⟨
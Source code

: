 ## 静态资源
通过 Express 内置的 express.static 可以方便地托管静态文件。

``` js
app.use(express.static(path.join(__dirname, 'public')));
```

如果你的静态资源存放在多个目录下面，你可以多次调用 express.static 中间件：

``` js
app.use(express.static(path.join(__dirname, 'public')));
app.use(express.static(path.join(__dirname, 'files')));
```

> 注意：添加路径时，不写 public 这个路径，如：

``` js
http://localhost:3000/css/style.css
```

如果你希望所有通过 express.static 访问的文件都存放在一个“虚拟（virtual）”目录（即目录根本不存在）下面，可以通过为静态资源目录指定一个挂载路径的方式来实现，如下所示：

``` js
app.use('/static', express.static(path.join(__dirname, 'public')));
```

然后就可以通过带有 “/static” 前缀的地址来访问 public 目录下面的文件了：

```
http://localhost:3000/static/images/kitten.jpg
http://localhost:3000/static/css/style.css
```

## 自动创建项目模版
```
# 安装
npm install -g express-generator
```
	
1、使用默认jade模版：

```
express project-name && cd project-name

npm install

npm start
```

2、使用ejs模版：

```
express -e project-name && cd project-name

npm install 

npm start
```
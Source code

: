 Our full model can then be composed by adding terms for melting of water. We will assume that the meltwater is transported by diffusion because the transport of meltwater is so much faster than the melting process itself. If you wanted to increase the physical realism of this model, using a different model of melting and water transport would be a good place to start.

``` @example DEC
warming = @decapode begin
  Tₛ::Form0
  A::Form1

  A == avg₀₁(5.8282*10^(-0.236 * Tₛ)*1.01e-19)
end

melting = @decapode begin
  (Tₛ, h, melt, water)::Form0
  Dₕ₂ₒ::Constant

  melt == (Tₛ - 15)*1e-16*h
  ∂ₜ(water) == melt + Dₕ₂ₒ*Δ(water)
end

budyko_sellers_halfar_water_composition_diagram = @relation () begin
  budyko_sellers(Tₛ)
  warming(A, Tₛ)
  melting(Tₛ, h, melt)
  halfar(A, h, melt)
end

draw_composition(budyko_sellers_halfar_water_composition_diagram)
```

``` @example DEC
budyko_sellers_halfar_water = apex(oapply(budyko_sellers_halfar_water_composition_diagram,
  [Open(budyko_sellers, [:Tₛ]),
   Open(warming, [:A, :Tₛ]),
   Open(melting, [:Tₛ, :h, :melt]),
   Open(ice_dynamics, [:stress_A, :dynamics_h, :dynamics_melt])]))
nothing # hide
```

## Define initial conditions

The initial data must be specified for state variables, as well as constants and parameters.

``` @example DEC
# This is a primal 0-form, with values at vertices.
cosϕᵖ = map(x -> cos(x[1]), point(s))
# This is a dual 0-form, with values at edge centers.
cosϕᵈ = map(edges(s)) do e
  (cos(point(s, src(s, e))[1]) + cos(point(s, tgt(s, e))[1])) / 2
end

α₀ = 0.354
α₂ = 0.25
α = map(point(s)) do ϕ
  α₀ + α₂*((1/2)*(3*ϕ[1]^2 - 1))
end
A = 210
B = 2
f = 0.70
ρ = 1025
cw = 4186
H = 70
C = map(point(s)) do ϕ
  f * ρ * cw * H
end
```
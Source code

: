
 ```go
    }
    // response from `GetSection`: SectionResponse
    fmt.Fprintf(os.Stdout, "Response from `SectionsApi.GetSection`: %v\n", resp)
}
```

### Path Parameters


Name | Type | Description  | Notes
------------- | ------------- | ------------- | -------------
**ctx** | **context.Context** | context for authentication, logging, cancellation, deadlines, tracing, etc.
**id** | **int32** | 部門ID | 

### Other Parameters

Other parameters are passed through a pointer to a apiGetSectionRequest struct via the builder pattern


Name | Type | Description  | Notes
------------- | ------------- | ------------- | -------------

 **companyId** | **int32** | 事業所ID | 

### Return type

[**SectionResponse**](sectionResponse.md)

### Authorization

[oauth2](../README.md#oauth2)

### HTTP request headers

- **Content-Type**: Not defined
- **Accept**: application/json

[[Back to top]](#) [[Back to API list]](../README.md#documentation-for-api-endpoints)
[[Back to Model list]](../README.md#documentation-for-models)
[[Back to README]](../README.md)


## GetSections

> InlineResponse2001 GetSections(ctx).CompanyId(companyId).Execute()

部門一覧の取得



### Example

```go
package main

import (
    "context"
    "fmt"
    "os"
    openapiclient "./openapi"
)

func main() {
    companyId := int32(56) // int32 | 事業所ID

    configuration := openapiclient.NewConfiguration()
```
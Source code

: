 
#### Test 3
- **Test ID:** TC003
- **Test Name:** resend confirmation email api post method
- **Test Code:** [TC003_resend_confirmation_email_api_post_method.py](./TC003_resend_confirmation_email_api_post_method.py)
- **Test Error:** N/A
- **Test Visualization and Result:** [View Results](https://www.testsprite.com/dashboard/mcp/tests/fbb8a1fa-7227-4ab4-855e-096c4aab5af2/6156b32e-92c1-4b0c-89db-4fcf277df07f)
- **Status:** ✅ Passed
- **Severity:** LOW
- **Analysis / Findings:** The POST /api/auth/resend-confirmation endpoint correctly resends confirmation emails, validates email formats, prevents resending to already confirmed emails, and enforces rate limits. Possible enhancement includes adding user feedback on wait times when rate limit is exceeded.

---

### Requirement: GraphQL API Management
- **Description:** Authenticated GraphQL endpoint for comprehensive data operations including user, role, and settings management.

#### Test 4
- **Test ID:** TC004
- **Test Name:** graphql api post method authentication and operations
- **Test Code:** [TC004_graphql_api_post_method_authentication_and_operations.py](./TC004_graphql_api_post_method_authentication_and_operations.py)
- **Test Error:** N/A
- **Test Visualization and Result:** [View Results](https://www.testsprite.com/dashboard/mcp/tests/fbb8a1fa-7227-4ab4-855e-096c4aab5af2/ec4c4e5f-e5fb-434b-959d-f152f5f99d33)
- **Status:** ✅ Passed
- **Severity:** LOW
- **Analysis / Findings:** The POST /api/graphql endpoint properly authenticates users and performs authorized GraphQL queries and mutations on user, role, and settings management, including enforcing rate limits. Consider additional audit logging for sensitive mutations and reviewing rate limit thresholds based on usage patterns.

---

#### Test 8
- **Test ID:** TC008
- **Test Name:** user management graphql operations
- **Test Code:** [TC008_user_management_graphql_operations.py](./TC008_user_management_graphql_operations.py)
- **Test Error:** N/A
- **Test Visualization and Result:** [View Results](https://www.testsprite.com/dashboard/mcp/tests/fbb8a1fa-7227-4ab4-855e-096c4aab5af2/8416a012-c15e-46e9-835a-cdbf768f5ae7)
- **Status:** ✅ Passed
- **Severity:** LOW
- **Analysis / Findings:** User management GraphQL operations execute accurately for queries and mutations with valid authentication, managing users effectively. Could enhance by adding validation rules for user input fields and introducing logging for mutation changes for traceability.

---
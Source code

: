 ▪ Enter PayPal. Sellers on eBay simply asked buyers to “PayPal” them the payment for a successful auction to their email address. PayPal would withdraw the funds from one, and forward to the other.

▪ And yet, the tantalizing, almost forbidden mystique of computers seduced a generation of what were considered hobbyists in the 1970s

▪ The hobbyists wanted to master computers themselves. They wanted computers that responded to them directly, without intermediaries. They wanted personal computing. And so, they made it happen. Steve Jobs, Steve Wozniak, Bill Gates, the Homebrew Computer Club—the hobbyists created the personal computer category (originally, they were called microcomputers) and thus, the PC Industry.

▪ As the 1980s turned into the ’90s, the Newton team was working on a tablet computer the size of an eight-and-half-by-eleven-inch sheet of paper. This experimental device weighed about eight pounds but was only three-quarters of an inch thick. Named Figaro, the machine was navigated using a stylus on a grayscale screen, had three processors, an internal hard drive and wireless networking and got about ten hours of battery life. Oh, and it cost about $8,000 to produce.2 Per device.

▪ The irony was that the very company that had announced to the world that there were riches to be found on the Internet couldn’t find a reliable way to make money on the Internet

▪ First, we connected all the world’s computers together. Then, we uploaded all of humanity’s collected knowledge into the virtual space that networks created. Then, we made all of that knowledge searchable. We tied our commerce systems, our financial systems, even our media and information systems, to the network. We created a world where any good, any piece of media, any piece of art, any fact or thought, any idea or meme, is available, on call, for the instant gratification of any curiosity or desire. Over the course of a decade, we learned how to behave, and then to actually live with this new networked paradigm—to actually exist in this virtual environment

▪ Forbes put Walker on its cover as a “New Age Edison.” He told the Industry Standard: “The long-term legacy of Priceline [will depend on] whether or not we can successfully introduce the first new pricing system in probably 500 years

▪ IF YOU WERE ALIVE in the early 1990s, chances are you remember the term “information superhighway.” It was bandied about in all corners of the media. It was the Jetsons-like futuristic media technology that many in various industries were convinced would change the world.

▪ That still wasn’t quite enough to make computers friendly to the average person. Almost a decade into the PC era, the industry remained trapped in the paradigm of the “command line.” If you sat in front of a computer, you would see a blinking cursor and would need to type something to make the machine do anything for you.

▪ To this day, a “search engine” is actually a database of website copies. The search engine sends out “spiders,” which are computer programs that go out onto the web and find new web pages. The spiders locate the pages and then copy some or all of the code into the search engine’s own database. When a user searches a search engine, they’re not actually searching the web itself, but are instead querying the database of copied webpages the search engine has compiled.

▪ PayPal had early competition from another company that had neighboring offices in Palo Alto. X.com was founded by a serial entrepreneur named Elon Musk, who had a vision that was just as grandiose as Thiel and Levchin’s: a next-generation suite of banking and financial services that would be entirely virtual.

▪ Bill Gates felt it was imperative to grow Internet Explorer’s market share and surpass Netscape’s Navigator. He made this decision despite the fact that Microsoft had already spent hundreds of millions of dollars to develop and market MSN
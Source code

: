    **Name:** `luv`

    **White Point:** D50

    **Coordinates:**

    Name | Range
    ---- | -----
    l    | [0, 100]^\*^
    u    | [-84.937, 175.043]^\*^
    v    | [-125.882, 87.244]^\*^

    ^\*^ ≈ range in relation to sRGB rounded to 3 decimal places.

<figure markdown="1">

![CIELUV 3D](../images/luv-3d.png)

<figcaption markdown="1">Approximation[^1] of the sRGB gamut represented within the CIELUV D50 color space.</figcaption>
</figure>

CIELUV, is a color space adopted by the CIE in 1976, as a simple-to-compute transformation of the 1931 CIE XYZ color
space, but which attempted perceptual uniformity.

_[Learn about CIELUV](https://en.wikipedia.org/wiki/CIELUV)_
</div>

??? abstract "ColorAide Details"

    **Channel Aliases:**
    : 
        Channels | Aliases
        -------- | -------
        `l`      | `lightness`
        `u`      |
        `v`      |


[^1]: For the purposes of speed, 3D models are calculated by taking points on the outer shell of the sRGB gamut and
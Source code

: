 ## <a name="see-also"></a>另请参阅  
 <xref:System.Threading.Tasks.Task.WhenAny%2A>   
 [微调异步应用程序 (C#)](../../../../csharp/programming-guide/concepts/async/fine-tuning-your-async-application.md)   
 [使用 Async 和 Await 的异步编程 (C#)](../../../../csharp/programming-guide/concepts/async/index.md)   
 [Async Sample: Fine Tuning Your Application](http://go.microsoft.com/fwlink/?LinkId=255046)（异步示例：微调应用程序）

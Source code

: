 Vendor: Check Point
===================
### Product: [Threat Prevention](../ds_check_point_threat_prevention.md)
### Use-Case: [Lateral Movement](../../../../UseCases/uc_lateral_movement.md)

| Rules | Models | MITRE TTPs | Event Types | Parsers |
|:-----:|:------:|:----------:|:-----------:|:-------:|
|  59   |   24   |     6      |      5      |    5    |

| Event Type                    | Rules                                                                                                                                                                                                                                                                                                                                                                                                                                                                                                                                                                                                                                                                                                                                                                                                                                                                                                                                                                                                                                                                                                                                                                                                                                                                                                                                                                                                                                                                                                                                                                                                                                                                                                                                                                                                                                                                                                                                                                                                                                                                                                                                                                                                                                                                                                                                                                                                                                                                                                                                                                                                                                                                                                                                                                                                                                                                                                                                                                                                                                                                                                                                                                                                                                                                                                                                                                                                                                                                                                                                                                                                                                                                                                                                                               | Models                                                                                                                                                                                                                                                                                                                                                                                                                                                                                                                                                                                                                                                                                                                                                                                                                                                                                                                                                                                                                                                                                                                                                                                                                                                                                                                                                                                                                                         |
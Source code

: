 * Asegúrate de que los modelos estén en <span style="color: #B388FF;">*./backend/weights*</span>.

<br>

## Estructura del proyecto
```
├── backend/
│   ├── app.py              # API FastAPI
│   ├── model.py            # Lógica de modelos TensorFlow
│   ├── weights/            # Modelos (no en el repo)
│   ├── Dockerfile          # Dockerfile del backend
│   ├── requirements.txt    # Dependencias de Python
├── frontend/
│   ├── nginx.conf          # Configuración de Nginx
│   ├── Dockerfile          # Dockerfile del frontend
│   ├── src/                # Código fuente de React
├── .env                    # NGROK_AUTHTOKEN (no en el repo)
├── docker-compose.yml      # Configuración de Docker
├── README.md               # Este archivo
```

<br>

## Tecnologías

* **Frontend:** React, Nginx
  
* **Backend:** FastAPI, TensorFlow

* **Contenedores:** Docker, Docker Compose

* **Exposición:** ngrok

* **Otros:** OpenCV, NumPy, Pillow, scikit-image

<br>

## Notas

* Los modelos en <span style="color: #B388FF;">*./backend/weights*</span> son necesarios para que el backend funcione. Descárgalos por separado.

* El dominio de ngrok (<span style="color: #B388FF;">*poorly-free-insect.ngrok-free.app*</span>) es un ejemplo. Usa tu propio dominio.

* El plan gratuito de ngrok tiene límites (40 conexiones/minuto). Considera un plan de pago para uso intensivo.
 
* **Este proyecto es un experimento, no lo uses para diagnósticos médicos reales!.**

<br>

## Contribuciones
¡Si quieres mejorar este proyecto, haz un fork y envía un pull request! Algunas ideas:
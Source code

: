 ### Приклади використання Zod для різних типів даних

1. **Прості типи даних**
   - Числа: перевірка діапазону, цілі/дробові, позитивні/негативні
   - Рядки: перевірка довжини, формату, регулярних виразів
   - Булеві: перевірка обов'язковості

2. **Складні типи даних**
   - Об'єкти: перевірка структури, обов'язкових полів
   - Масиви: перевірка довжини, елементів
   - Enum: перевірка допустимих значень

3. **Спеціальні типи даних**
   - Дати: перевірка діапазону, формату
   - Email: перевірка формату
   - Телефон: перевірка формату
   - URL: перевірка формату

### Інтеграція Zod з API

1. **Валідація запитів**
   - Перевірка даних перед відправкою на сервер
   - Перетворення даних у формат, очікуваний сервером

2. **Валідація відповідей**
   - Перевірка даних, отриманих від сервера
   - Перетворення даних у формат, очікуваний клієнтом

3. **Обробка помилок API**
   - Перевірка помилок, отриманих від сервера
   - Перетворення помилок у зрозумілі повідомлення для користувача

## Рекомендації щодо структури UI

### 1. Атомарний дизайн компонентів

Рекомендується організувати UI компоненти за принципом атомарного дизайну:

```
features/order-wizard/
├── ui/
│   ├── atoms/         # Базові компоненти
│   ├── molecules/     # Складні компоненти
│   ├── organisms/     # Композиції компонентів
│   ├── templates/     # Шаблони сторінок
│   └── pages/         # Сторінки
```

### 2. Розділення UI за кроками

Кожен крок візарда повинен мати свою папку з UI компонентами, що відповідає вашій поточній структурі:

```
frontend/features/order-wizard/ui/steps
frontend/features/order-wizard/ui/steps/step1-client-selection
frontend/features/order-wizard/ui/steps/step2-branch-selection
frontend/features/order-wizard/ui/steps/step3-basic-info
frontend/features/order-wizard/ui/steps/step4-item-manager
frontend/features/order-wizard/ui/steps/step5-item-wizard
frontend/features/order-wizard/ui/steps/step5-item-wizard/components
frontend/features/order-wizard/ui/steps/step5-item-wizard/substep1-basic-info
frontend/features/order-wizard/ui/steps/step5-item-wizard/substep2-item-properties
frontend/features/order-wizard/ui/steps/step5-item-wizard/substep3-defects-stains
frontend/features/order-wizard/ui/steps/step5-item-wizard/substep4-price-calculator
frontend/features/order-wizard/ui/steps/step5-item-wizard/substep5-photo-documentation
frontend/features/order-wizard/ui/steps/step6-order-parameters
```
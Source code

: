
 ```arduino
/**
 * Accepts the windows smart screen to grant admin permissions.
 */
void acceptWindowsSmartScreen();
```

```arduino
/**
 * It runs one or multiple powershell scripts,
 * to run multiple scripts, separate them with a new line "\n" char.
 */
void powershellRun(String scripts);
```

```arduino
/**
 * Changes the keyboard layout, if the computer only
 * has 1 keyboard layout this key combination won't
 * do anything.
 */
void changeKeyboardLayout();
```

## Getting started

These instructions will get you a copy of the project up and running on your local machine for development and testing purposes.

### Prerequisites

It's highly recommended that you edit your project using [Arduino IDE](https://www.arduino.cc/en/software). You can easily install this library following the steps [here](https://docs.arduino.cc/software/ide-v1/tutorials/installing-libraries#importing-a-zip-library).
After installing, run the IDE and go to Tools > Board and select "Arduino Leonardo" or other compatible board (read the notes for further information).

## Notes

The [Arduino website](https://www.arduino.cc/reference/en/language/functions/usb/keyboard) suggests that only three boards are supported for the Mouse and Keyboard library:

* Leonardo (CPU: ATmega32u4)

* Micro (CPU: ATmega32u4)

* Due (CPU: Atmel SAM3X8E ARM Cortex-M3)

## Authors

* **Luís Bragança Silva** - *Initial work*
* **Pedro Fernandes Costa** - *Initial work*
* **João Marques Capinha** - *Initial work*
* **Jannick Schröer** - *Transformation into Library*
⟩
From the records above, give again exactly the lines running from the line with "[使用 Async 和" to the line with "### Product: [Threat", inclusive.

 [使用 Async 和 Await 的异步编程 (C#)](../../../../csharp/programming-guide/concepts/async/index.md)   
 [Async Sample: Fine Tuning Your Application](http://go.microsoft.com/fwlink/?LinkId=255046)（异步示例：微调应用程序）

Source code

: Vendor: Check Point
===================
### Product: [Threat Prevention](../ds_check_point_threat_prevention.md)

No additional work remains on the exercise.